I'll try to get the video posted before the night is out.

Sent from my XT1565 using Tapatalk


----------



## tigris99 (Aug 26, 2012)

Here you guys go. Didn't come out as good as I had hoped.






Sent from my XT1565 using Tapatalk


----------



## 84prerunner (Oct 13, 2016)

Whats this light suppose to cost? dont see it listed anywhere yet.


----------



## OverTheHill (Dec 3, 2004)

From those beam shots tigriss I would say the XP3 was the most impressive. The XP4 seemed to have too much hotspot in the middle which made the spill area look dim by comparison. 

You mention in the commentary that the XP4 had smoother spill so what do your eyes tell you that the camera doesn't? The other advantage with the XP3 is that the optics are user configurable whereas the XP4 is fixed.

What would be your preference between the XP3 and XP4?


----------



## tigris99 (Aug 26, 2012)

I don't need something as big as the xp4. And the optics hopefully won't be fixed, waiting for updates on a wider beam.

The big problem for the camera is that the hot spot messes with the rest of the shot. And since the xp4 is much more powerful, it was drowning out the spill more. And remember that is pointed at the ground 5-8ft in front of the bike.

Xp4 isn't something to run at full power for most of us. But from an efficiency standpoint it will get a fair bit longer run time producing the same output at the xp3.

Or if your one of the guys that has trails where you can make use of the lumens, the throw and spill would do awesome. Out on open ground it makes sense but in tight and twisty its better suited to run lower outputs and enjoy the extra run time.

I'm going to try and locate something that works better (flat ground) and use regular still photos and see if I can capture what I'm seeing better. Basically beam shots on flat ground. Not easy to find where I won't piss ppl off around here lol.

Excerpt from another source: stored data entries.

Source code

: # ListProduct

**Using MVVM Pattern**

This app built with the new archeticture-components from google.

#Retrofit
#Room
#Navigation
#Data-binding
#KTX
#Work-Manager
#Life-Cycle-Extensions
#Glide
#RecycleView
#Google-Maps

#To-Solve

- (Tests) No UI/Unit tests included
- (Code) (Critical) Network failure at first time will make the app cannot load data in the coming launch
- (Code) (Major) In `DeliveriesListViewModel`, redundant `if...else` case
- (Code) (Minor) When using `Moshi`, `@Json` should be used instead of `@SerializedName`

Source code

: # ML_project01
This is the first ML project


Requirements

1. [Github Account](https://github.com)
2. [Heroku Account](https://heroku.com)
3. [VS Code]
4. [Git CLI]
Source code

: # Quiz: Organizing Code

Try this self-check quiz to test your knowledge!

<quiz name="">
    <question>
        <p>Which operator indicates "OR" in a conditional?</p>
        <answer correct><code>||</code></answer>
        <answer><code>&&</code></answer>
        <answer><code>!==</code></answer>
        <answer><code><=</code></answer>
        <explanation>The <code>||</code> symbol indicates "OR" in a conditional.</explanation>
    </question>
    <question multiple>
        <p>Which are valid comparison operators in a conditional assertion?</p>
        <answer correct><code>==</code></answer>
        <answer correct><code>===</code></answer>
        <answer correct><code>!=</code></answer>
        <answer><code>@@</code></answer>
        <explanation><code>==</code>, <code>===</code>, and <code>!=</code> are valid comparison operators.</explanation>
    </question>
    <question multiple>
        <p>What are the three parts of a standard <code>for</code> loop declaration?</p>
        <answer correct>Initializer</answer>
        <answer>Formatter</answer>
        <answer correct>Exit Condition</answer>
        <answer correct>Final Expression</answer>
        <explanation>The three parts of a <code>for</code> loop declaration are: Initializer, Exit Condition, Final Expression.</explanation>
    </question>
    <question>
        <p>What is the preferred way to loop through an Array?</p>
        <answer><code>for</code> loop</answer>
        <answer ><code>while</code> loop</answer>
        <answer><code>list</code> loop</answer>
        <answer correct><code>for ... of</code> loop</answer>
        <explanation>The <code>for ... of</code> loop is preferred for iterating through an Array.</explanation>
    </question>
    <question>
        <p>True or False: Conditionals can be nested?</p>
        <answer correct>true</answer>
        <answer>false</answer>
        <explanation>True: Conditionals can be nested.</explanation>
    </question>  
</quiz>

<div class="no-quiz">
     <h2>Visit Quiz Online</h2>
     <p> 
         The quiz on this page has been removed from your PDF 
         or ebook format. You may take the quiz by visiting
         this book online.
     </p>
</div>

As for the cost thing, sorry this thread was started long before light was available for preorder as I was testing it to make sure all was good before its release.

Price is $229.99 preorder, normal price is $269.99

Sent from my XT1565 using Tapatalk


----------



## Legbacon (Jan 20, 2004)

Shipping soon, yay.


----------



## Legbacon (Jan 20, 2004)

Shipped Yesterday!


----------



## tigris99 (Aug 26, 2012)

Did it arrive yet, curious to hear thoughts/opinions.

Sent from my XT1565 using Tapatalk


----------



## Legbacon (Jan 20, 2004)

tigris99 said:


> Did it arrive yet, curious to hear thoughts/opinions.
> 
> Sent from my XT1565 using Tapatalk


Not yet, I live in BC.


----------



## Cat-man-do (May 16, 2004)

Travis Bickle said:


> Not yet, I live in BC.


Travis, what's your intended use? Bars or helmet?


----------



## Legbacon (Jan 20, 2004)

I'm not sure yet, I will try both.


----------



## Legbacon (Jan 20, 2004)

Supposed to be here Friday


----------



## bluesaint (Jun 22, 2005)

Mine came in last week, but since it's been raining in SF Bay Area, haven't bothered opening it. First, I was scared because the box was messed up, but seemed to work.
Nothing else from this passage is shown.